What is TrickBot? - 4 reasons this virus is dangerous - F-Secure Blog

TrickBot is a malware type, a computer virus which keeps on evolving. But what is TrickBot? Why is it so dangerous? Learn more from here!

blog.f-secure.com

upnorth · Apr 2, 2020

In recent years, the modular banking trojan known as Trickbot has evolved to become one of the most advanced trojans in the threat landscape. It has gone through a diverse set of changes since it was first discovered in 2016, including adding features that focus on Windows 10 and modules that target point of sale (POS) systems. Not only does it function as a standalone trojan, Trickbot is also commonly used as a dropper for other malware such as the Ryuk ransomware. The wide range of functionality allows this malware to adapt to different environments and maximize effectiveness in a compromised network.

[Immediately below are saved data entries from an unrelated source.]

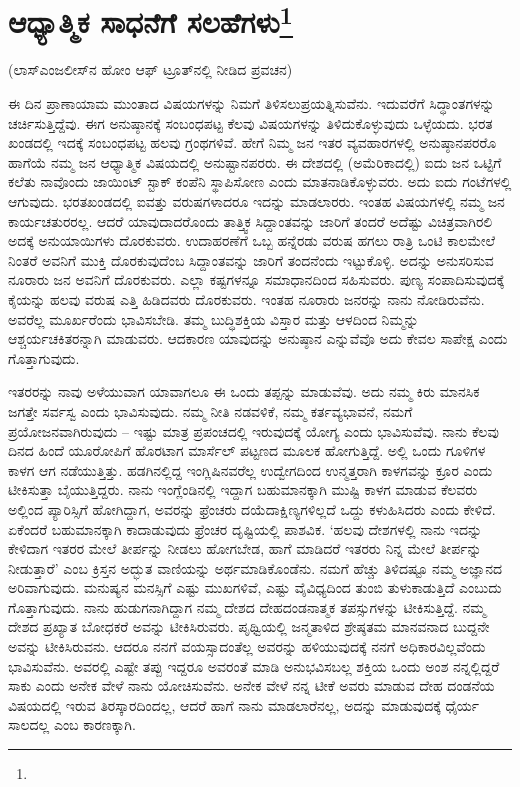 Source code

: 
\chapter[ಆಧ್ಯಾತ್ಮಿಕ ಸಾಧನೆಗೆ ಸಲಹೆಗಳು]{ಆಧ್ಯಾತ್ಮಿಕ ಸಾಧನೆಗೆ ಸಲಹೆಗಳು\protect\footnote{}}

\begin{center}
(ಲಾಸ್‌ಎಂಜಲೀಸ್‌ನ ಹೋಂ ಆಫ್ ಟ್ರೂತ್‌ನಲ್ಲಿ ನೀಡಿದ ಪ್ರವಚನ)
\end{center}

ಈ ದಿನ ಪ್ರಾಣಾಯಾಮ ಮುಂತಾದ ವಿಷಯಗಳನ್ನು ನಿಮಗೆ ತಿಳಿಸಲು\break ಪ್ರಯತ್ನಿಸುವೆನು. ಇದುವರೆಗೆ ಸಿದ್ಧಾಂತಗಳನ್ನು ಚರ್ಚಿಸುತ್ತಿದ್ದೆವು. ಈಗ ಅನುಷ್ಠಾನಕ್ಕೆ ಸಂಬಂಧಪಟ್ಟ ಕೆಲವು ವಿಷಯಗಳನ್ನು ತಿಳಿದುಕೊಳ್ಳುವುದು ಒಳ್ಳೆಯದು. ಭರತ ಖಂಡದಲ್ಲಿ ಇದಕ್ಕೆ ಸಂಬಂಧಪಟ್ಟ ಹಲವು ಗ್ರಂಥಗಳಿವೆ. ಹೇಗೆ ನಿಮ್ಮ ಜನ ಇತರ ವ್ಯವಹಾರಗಳಲ್ಲಿ ಅನುಷ್ಠಾನಪರರೊ ಹಾಗೆಯೆ ನಮ್ಮ ಜನ ಆಧ್ಯಾತ್ಮಿಕ ವಿಷಯದಲ್ಲಿ ಅನುಷ್ಟಾನಪರರು. ಈ ದೇಶದಲ್ಲಿ (ಅಮೆರಿಕಾದಲ್ಲಿ) ಐದು ಜನ ಒಟ್ಟಿಗೆ ಕಲೆತು ನಾವೊಂದು ಜಾಯಿಂಟ್ ಸ್ಟಾಕ್ ಕಂಪೆನಿ ಸ್ಥಾಪಿಸೋಣ ಎಂದು ಮಾತನಾಡಿಕೊಳ್ಳುವರು. ಅದು ಐದು ಗಂಟೆಗಳಲ್ಲಿ ಆಗುವುದು. ಭರತಖಂಡದಲ್ಲಿ ಐವತ್ತು ವರುಷಗಳಾದರೂ ಇದನ್ನು ಮಾಡಲಾರರು. ಇಂತಹ ವಿಷಯಗಳಲ್ಲಿ ನಮ್ಮ ಜನ ಕಾರ್ಯಚತುರರಲ್ಲ. ಆದರೆ ಯಾವುದಾದರೊಂದು ತಾತ್ತ್ವಿಕ ಸಿದ್ದಾಂತವನ್ನು ಜಾರಿಗೆ ತಂದರೆ ಅದೆಷ್ಟು ವಿಚಿತ್ರವಾಗಿರಲಿ ಅದಕ್ಕೆ ಅನುಯಾಯಿಗಳು ದೊರಕುವರು. ಉದಾಹರಣೆಗೆ ಒಬ್ಬ ಹನ್ನೆರಡು ವರುಷ ಹಗಲು ರಾತ್ರಿ ಒಂಟಿ ಕಾಲಮೇಲೆ ನಿಂತರೆ ಅವನಿಗೆ ಮುಕ್ತಿ ದೊರಕುವುದೆಂಬ ಸಿದ್ದಾಂತವನ್ನು ಜಾರಿಗೆ ತಂದನೆಂದು ಇಟ್ಟುಕೊಳ್ಳಿ. ಅದನ್ನು ಅನುಸರಿಸುವ ನೂರಾರು ಜನ ಅವನಿಗೆ ದೊರಕುವರು. ಎಲ್ಲಾ ಕಷ್ಟಗಳನ್ನೂ ಸಮಾಧಾನದಿಂದ ಸಹಿಸುವರು. ಪುಣ್ಯ ಸಂಪಾದಿಸುವುದಕ್ಕೆ ಕೈಯನ್ನು ಹಲವು ವರುಷ ಎತ್ತಿ ಹಿಡಿದವರು ದೊರಕುವರು. ಇಂತಹ ನೂರಾರು ಜನರನ್ನು ನಾನು ನೋಡಿರುವೆನು. ಅವರೆಲ್ಲ ಮೂರ್ಖರೆಂದು ಭಾವಿಸಬೇಡಿ. ತಮ್ಮ ಬುದ್ಧಿಶಕ್ತಿಯ ವಿಸ್ತಾರ ಮತ್ತು ಆಳದಿಂದ ನಿಮ್ಮನ್ನು ಆಶ್ಚರ್ಯಚಕಿತರನ್ನಾಗಿ ಮಾಡುವರು. ಆದಕಾರಣ ಯಾವುದನ್ನು ಅನುಷ್ಠಾನ ಎನ್ನುವೆವೊ ಅದು ಕೇವಲ ಸಾಪೇಕ್ಷ ಎಂದು ಗೊತ್ತಾಗುವುದು.

ಇತರರನ್ನು ನಾವು ಅಳೆಯುವಾಗ ಯಾವಾಗಲೂ ಈ ಒಂದು ತಪ್ಪನ್ನು ಮಾಡುವೆವು. ಅದು ನಮ್ಮ ಕಿರು ಮಾನಸಿಕ ಜಗತ್ತೇ ಸರ್ವಸ್ವ ಎಂದು ಭಾವಿಸುವುದು. ನಮ್ಮ ನೀತಿ ನಡವಳಿಕೆ, ನಮ್ಮ ಕರ್ತವ್ಯಭಾವನೆ, ನಮಗೆ ಪ್ರಯೋಜನವಾಗಿರುವುದು – ಇಷ್ಟು ಮಾತ್ರ ಪ್ರಪಂಚದಲ್ಲಿ ಇರುವುದಕ್ಕೆ ಯೋಗ್ಯ ಎಂದು ಭಾವಿಸುವೆವು. ನಾನು ಕೆಲವು ದಿನದ ಹಿಂದೆ ಯೂರೋಪಿಗೆ ಹೊರಟಾಗ ಮಾರ್ಸೆಲ್ ಪಟ್ಟಣದ ಮೂಲಕ ಹೋಗುತ್ತಿದ್ದೆ. ಅಲ್ಲಿ ಒಂದು ಗೂಳಿಗಳ ಕಾಳಗ ಆಗ ನಡೆಯುತ್ತಿತ್ತು. ಹಡಗಿನಲ್ಲಿದ್ದ ಇಂಗ್ಲಿಷಿನವರೆಲ್ಲ ಉದ್ವೇಗದಿಂದ ಉನ್ಮತ್ತರಾಗಿ ಕಾಳಗವನ್ನು ಕ್ರೂರ ಎಂದು ಟೀಕಿಸುತ್ತಾ ಬೈಯುತ್ತಿದ್ದರು. ನಾನು ಇಂಗ್ಲೆಂಡಿನಲ್ಲಿ ಇದ್ದಾಗ ಬಹುಮಾನಕ್ಕಾಗಿ ಮುಷ್ಟಿ ಕಾಳಗ ಮಾಡುವ ಕೆಲವರು ಅಲ್ಲಿಂದ ಪ್ಯಾರಿಸ್ಸಿಗೆ ಹೋಗಿದ್ದಾಗ, ಅವರನ್ನು ಫ್ರೆಂಚರು ದಯೆದಾಕ್ಷಿಣ್ಯಗಳಿಲ್ಲದೆ ಒದ್ದು ಕಳುಹಿಸಿದರು ಎಂದು ಕೇಳಿದೆ. ಏಕೆಂದರೆ ಬಹುಮಾನಕ್ಕಾಗಿ ಕಾದಾಡುವುದು ಫ್ರೆಂಚರ ದೃಷ್ಟಿಯಲ್ಲಿ ಪಾಶವಿಕ. `ಹಲವು ದೇಶಗಳಲ್ಲಿ ನಾನು ಇದನ್ನು ಕೇಳಿದಾಗ ಇತರರ ಮೇಲೆ ತೀರ್ಪನ್ನು ನೀಡಲು ಹೋಗಬೇಡ, ಹಾಗೆ ಮಾಡಿದರೆ ಇತರರು ನಿನ್ನ ಮೇಲೆ ತೀರ್ಪನ್ನು ನೀಡುತ್ತಾರೆ' ಎಂಬ ಕ್ರಿಸ್ತನ ಅದ್ಭುತ ವಾಣಿಯನ್ನು ಅರ್ಥಮಾಡಿಕೊಂಡೆನು. ನಮಗೆ ಹೆಚ್ಚು ತಿಳಿದಷ್ಟೂ ನಮ್ಮ ಅಜ್ಞಾನದ ಅರಿವಾಗುವುದು. ಮನುಷ್ಯನ ಮನಸ್ಸಿಗೆ ಎಷ್ಟು ಮುಖಗಳಿವೆ, ಎಷ್ಟು ವೈವಿಧ್ಯದಿಂದ ತುಂಬಿ ತುಳುಕಾಡುತ್ತಿದೆ ಎಂಬುದು ಗೊತ್ತಾಗುವುದು. ನಾನು ಹುಡುಗನಾಗಿದ್ದಾಗ ನಮ್ಮ ದೇಶದ ದೇಹದಂಡನಾತ್ಮಕ ತಪಸ್ಸುಗಳನ್ನು ಟೀಕಿಸುತ್ತಿದ್ದೆ. ನಮ್ಮ ದೇಶದ ಪ್ರಖ್ಯಾತ ಬೋಧಕರೆ ಅವನ್ನು ಟೀಕಿಸಿರುವರು. ಪೃಥ್ವಿಯಲ್ಲಿ ಜನ್ಮತಾಳಿದ ಶ್ರೇಷ್ಠತಮ ಮಾನವನಾದ ಬುದ್ದನೇ ಅವನ್ನು ಟೀಕಿಸಿರುವನು. ಆದರೂ ನನಗೆ ವಯಸ್ಸಾದಂತೆಲ್ಲ ಅವರನ್ನು ಹಳಿಯುವುದಕ್ಕೆ ನನಗೆ ಅಧಿಕಾರವಿಲ್ಲವೆಂದು ಭಾವಿಸುವೆನು. ಅವರಲ್ಲಿ ಎಷ್ಟೇ ತಪ್ಪು ಇದ್ದರೂ ಅವರಂತೆ ಮಾಡಿ ಅನುಭವಿಸಬಲ್ಲ ಶಕ್ತಿಯ ಒಂದು ಅಂಶ ನನ್ನಲ್ಲಿದ್ದರೆ ಸಾಕು ಎಂದು ಅನೇಕ ವೇಳೆ ನಾನು ಯೋಚಿಸುವೆನು. ಅನೇಕ ವೇಳೆ ನನ್ನ ಟೀಕೆ ಅವರು ಮಾಡುವ ದೇಹ ದಂಡನೆಯ ವಿಷಯದಲ್ಲಿ ಇರುವ ತಿರಸ್ಕಾರದಿಂದಲ್ಲ, ಆದರೆ ಹಾಗೆ ನಾನು ಮಾಡಲಾರೆನಲ್ಲ, ಅದನ್ನು ಮಾಡುವುದಕ್ಕೆ ಧೈರ್ಯ ಸಾಲದಲ್ಲ ಎಂಬ ಕಾರಣಕ್ಕಾಗಿ.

Trickbot is typically delivered via a spam email containing a malicious document or malicious URL. In most cases, the subject of the emails will contain wording that is intended to alarm the person who received it, such as an issue with a credit or debit card, and in recent examples preying on fears of the COVID-19 virus. Once this document has been opened, a macro will execute and download the next stage of the infection process. In some cases, the second stage of this infection chain is a loader like Emotet which in turn drops Trickbot. In a reverse of roles, Trickbot has also been commonly observed to drop other malware families.